As another example, in the energy sector far more workers are killed mining coal than are killed operating nuclear power plants. Yet because of the association of civilian nuclear power with nuclear weapons, and because of the stigmatisation of nuclear power generation from the 1960s onwards – amplified by accidents such as Three Mile Island, Chernobyl and Fukushima and environmentalists' media-savvy campaigns – many believe the opposite to be true.
In the same way that a handful of nuclear accidents had an outsize influence on the perception of nuclear energy’s safety, so the loss of flights MH370, MH17, AH5017 and QZ8501 have influenced how safe people perceive commercial aviation to be.
It’s not what you think. Michael Wick/Shutterstock
The numbers don’t lie
This has led to, and is fuelled by, headlines such as “After MH17 And Two Other Plane Crashes, Is It Still Safe To Fly?” and many others in a similar vein. Aviation journalist David Learmount observed: “The 2014 Malaysian disasters… have twisted perceptions of airline safety”. The subsequent loss of AirAsia flight QZ8501 in the last days of December will only have heightened those concerns.
However, despite these high-profile disasters and the media coverage around them, last year was one of the industry’s safest. According to Flightglobal’s report, last year’s global fatal accident rate of one per 2.38 million flights makes 2014 the safest year ever, following one accident per 1.91 million flights in 2013, one per 2.37 million in 2012, one per 1.4 million in 2011 and one per 1.26 million in 2010.
According to the Aviation Safety Network, of aircraft carrying more than 14 passengers and excluding sabotage, hijacking, and military accidents, in 2014 there were 20 crashes accounting for 692 fatalities – one of the lowest accident rates on record, even if the number of casualties is up on recent years, the highest since 2010.
So why do we think the opposite? Roughly one-third of passengers are what the industry calls “nervous flyers”, who tend to assume the worst. The academics suggest that individuals either dampen or amplify risk signals.

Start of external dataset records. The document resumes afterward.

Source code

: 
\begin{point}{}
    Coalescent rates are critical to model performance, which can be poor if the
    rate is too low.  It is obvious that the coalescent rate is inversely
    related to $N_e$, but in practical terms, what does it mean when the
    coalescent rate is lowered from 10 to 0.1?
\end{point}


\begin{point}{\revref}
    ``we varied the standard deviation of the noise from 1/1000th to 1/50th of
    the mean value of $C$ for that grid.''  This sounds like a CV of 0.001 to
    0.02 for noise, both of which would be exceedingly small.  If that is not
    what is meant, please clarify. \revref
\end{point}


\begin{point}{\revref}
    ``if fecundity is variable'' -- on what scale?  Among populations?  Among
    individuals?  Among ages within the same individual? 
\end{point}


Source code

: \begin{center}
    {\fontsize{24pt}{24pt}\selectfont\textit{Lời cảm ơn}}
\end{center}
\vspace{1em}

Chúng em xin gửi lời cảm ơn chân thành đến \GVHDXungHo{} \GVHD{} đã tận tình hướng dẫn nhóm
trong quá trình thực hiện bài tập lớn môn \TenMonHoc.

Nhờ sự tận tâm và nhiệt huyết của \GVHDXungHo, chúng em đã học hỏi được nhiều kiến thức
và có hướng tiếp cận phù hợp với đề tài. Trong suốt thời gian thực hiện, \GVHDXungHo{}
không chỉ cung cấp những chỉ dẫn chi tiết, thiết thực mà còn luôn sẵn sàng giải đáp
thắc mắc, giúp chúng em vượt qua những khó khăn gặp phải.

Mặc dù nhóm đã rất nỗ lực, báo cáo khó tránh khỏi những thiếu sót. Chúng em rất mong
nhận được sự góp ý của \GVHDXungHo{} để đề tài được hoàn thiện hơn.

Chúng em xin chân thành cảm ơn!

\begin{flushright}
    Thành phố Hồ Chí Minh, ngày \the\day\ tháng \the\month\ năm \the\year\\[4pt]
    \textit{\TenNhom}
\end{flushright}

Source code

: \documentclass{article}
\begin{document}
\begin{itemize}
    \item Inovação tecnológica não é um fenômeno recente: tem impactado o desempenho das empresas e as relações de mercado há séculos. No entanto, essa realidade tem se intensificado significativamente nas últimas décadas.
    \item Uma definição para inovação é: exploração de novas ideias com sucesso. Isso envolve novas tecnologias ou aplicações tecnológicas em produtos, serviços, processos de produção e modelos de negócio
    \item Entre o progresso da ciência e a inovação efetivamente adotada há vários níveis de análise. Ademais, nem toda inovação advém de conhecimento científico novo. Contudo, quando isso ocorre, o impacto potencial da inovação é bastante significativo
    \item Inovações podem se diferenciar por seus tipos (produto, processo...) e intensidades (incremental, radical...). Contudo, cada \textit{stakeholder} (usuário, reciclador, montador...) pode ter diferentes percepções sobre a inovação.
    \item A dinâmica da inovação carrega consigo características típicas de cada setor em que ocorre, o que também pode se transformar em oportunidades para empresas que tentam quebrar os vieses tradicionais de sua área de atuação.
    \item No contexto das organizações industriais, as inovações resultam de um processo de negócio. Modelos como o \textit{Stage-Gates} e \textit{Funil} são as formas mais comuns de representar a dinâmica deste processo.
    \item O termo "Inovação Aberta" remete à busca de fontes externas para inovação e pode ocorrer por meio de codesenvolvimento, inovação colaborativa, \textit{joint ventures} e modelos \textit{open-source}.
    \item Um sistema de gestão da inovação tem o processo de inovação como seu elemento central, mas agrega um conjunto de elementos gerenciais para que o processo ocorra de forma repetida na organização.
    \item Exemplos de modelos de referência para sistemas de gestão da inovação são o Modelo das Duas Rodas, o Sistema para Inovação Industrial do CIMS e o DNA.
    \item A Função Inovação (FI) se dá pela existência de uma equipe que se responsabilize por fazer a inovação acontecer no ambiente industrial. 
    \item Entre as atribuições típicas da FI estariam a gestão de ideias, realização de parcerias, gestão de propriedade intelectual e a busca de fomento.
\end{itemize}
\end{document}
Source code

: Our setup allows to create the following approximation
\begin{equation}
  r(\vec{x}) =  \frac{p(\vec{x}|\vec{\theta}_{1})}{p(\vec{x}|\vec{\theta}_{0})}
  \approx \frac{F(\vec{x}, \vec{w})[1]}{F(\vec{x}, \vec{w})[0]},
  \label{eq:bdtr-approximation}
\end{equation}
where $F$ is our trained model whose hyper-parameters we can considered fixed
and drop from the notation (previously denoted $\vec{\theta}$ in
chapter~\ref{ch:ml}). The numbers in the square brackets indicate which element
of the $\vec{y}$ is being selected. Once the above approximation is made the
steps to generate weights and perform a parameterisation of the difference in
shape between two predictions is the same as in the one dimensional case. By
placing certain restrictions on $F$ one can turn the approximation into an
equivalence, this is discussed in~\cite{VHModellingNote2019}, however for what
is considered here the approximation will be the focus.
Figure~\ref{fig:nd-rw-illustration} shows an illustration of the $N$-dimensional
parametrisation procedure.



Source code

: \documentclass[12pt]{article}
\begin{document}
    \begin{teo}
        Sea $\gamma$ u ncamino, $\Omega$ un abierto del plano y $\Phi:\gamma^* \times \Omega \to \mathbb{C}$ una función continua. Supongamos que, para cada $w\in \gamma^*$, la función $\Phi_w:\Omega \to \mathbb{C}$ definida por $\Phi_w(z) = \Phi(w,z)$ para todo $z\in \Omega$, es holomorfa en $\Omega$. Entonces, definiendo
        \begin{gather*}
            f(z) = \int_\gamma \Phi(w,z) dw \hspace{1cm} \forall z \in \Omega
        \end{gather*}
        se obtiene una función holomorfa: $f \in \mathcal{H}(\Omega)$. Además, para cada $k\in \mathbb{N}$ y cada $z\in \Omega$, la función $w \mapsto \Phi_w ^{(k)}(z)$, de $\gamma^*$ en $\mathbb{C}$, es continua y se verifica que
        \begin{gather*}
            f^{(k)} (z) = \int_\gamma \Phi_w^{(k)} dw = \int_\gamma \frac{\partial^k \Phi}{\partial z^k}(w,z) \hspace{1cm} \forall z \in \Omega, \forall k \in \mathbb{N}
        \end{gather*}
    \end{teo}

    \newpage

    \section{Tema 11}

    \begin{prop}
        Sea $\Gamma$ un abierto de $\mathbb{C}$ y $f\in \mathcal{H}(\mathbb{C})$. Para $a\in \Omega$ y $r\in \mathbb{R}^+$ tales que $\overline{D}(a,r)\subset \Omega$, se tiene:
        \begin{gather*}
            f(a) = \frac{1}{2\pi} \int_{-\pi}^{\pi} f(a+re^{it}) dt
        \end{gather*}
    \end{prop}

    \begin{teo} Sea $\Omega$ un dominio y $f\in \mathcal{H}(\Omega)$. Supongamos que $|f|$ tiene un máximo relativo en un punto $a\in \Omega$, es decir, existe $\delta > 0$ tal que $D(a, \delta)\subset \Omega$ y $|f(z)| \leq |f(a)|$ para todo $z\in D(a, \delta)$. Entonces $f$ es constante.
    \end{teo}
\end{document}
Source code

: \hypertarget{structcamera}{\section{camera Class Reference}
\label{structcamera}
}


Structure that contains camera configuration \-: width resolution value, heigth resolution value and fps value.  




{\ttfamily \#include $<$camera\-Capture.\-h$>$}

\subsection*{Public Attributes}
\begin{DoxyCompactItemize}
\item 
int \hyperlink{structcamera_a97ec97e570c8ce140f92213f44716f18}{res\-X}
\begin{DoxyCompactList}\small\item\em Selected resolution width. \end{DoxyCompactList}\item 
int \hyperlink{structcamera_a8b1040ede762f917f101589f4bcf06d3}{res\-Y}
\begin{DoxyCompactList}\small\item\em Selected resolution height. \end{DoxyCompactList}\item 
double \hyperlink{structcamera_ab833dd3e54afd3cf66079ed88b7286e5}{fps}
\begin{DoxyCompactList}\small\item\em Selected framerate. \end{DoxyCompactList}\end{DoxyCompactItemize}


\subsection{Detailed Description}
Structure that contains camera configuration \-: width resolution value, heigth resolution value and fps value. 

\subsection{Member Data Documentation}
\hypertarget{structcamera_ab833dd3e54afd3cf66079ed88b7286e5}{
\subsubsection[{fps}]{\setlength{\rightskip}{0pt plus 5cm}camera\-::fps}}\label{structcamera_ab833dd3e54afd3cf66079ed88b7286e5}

Some find the thought of not being in control unnerving, others are content to trust the unknown strangers – pilots, controllers, dispatchers, loaders, fuellers, engineers, regulators – who make it possible. Trust issues induce negativity. The tone of post-disaster newspaper headlines, especially those in many tabloids, border on alarmist. Such hyperbole is also capable of influencing some people.
It’s true that flying is not without risk: flying several hundred people tens of thousands of feet above the earth at close to the speed of sound in an environment subject to turbulence and low temperatures (-55°C) in a pressurised aluminium tube packed with fuel and potential ignition sources simply cannot be without risk. Fortunately, thanks to the superhuman efforts of those working at the daily grind of commercial aviation, flying is remarkably safe.
Following the September 11 attacks in 2001, many Americans stopped flying. This switch to terra firma produced a spike in transport-related deaths. Why? Because flying is safer than almost every other mode of transportation. Had the defectors stuck with aviation there would have been fewer deaths. Ironic. By far and away the most risky form of transport is by motorcycle, which is more than 3,000 times more deadly than flying. Travelling in a car or truck is about 100 times more dangerous, while taking the train is twice as deadly as flying.
Clearly, failing to perceive where the real risk lies, or misconceiving risk where there is none, can have deadly consequences. It is not flying that kills, but fear of flying.